There are other controls in carbonate systems that can form karstic surfaces in the absence of land plants. One is the facies setting. Supratidal and sabkha facies with dolomite and evaporite minerals dissolve quickly in carbonate under saturated groundwater and these facies often develop the kind of disruptive weathering profiles you associated with a land plant cover.

And the other control is time. Very long lived exposure of limestone, surfaces that are exposed to meteoric condition for tens of millions of years will eventually succumb and form distinctive karst. The image below is of the Knox unconformity between lower Ordovician passive margin platform carbonates and a mid Ordovician foreland basin sequence.

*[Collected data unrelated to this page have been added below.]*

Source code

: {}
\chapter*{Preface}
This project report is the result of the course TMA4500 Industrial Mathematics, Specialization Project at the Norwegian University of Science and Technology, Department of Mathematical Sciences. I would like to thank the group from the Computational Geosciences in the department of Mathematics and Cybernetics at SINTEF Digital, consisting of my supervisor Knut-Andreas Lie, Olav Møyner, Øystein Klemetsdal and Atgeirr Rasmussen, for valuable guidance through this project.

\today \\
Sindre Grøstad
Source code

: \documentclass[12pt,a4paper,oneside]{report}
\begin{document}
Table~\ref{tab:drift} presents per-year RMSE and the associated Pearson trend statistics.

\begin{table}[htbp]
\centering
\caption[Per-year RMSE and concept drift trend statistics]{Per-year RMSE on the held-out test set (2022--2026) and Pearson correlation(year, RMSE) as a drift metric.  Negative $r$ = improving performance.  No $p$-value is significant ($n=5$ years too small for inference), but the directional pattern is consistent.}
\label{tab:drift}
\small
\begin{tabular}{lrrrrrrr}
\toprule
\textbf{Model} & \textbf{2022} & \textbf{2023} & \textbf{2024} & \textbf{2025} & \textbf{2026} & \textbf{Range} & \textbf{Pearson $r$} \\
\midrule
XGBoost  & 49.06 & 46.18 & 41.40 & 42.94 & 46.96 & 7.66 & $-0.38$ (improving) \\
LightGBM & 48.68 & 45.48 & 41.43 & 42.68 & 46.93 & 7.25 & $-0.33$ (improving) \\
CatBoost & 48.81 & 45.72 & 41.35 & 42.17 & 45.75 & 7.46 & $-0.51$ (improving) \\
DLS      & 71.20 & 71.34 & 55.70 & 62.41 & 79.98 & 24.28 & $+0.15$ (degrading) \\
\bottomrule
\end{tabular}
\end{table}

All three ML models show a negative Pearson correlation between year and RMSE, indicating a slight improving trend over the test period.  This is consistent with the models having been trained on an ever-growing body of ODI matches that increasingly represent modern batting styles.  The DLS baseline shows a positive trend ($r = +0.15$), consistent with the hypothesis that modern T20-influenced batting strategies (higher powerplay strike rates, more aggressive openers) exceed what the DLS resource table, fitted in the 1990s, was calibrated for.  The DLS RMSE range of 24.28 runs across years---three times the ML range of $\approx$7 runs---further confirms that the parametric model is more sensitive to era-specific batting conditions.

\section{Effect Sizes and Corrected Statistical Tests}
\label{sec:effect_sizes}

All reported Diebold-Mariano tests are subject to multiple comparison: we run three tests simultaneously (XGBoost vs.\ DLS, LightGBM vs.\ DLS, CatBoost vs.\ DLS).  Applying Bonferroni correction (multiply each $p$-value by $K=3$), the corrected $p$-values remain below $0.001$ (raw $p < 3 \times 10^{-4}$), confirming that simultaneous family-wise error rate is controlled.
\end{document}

The Knox surface developed during a major sea-level fall that lasted at least 10 million years. A mature karst terrain developed across facies tracts. Sinkhole and caverns fills and intraformational breccias can be seen to depths of 250 m beneath the unconformity.

There have been a couple of recent studies that make connections between evolution and geological processes. One dealt with an increase in diversity in mineral species after the evolution of photosynthesis. The other pointed out a connection between sea water chemistry, evolution of animals and skeletal mineralogy.

Geology may influence evolution. The paper points out that the early radiation of land plants likely took place in alkaline groundwaters. That may explain the affinity for alkali shown by many land plant groups. Subsequently as plant life took hold over terra firma, evolution influenced geology through the transition to acidic groundwater, detrital and diagenetic sediment composition, element mobility and soil composition and characteristics of disconformities.